Roman Catholic priest and writer (1691–1781)

Richard Challoner (29 September 1691 – 12 January 1781) was an English Catholic prelate who served as Vicar Apostolic of the London District during the greater part of the 18th century, and as Titular Bishop of Doberus. In 1738, he published a revision of the Douay–Rheims Bible.

==Early life==
Richard Challoner was born in Lewes, Sussex, on 29 September 1691. His father, also Richard Challoner, was married by licence granted on 17 January, either 1690 or 1691, to Grace (née Willard) at Ringmer, Sussex, on 10 February. After the death of his father, who was a Presbyterian winecooper (wine-barrel maker), his mother, now reduced to poverty, became housekeeper to the Catholic Gage family, at Firle, Sussex. It is not known for sure whether she was originally a Roman Catholic, or whether she subsequently became one under the influence of a Catholic household and surroundings.

In any case, thus it came about that Richard was brought up as a Catholic, although he was not baptized a Roman Catholic until he was about thirteen years old. This was at Warkworth, Northamptonshire, seat of a recusant Roman Catholic family, that of George Holman, whose wife, Lady Anastasia Holman, was a daughter of Blessed William Howard, 1st Viscount Stafford, a Catholic unjustly condemned and beheaded in the Popish Plot hysteria of 1678.

==Education and academic career in France==
In 1705 young Richard was sent to the English College at Douai (France) on a sort of scholarship, entering the English College on 29 July. He was to spend the next twenty-five years there, first as student, then as professor, and as vice-president of the university of Douai. At the age of twenty-one he was chosen to teach the classes of rhetoric and poetry, which were the two senior classes in the humanities.

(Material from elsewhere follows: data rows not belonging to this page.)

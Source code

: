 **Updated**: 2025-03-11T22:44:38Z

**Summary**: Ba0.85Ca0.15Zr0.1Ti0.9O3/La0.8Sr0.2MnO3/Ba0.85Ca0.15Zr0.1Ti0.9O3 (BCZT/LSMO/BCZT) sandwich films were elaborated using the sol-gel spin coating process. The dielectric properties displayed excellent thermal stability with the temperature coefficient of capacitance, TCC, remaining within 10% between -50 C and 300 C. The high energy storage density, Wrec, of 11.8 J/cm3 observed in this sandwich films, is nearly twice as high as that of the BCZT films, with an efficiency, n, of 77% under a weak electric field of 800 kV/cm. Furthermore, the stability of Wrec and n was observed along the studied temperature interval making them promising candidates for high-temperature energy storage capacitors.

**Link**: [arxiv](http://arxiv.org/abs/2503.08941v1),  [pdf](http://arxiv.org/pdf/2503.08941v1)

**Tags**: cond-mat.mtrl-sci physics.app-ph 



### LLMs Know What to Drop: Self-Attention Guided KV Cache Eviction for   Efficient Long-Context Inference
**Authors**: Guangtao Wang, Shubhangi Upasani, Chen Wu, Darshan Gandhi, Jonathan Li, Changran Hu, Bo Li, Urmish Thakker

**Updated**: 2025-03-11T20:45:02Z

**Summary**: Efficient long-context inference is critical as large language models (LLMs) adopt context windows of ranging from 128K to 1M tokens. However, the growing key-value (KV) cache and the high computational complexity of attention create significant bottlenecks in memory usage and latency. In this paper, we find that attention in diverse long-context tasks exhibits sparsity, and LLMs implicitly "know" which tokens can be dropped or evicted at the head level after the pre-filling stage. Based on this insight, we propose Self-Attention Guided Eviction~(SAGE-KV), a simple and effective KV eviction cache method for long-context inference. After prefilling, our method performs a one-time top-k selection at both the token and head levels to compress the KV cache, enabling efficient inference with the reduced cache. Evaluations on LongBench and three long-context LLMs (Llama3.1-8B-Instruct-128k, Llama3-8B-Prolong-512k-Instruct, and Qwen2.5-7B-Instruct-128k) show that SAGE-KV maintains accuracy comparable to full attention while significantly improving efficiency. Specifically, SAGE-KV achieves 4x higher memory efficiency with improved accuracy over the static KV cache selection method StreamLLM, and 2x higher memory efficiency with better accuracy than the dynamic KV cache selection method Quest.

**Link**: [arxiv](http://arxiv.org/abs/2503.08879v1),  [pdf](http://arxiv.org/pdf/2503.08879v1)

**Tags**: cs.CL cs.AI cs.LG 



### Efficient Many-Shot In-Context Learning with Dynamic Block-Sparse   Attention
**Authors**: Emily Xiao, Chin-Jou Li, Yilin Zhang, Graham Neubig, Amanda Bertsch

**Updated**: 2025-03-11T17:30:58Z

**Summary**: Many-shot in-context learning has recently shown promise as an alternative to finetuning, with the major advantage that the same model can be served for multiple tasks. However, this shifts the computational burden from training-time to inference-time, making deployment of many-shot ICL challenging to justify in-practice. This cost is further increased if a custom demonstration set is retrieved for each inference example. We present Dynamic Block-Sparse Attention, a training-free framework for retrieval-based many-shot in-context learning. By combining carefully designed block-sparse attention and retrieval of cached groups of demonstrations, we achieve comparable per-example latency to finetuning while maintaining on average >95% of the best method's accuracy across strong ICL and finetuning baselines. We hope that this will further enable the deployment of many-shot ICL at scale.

Challoner graduated with a bachelor's degree in divinity from the University of Douai in 1719, and was appointed professor of philosophy, a post which he held for eight years. At this period, though it was no longer necessary to have aliases, he was known by his mother's surname of Willard. His nickname was "Book". Ordained a priest at Tournai on 28 March 1716, in 1720 he was chosen by the president, Robert Witham, to be his vice-president, an office which involved the supervision of both professors and students. At the same time he was appointed professor of theology and prefect of studies, so that he had the direction of the whole course of studies. Though in 1727 he defended his public thesis and obtained a doctorate in divinity, Challoner's success as a teacher was probably due rather to his untiring industry and devotion to this work than to any extraordinary mental gifts. He was not considered an original thinker, but his gift lay in enforcing the spiritual reality of the doctrines he was expounding. Challoner has been described as being gentle, cheerful, generous to the poor, and able to instill confidence in others.

==Return to England==
Having in 1708 taken the college oath, binding himself to return to England, when required, to labour on the mission, in 1730 Challoner was given permission to embark for England on August 18, and was stationed in London. There he entered into the work of the ministry. Though the penal laws were no longer enforced with extreme severity, the life of many Catholic priests was still a difficult one, especially in London. Disguised as a layman in London, Challoner ministered to his flock there, celebrating Mass secretly in obscure ale-houses, cockpits, and wherever small gatherings could assemble without exciting remark. In this regard, he was an untiring worker, and spent much time in the poorest quarters of the town and in the prisons.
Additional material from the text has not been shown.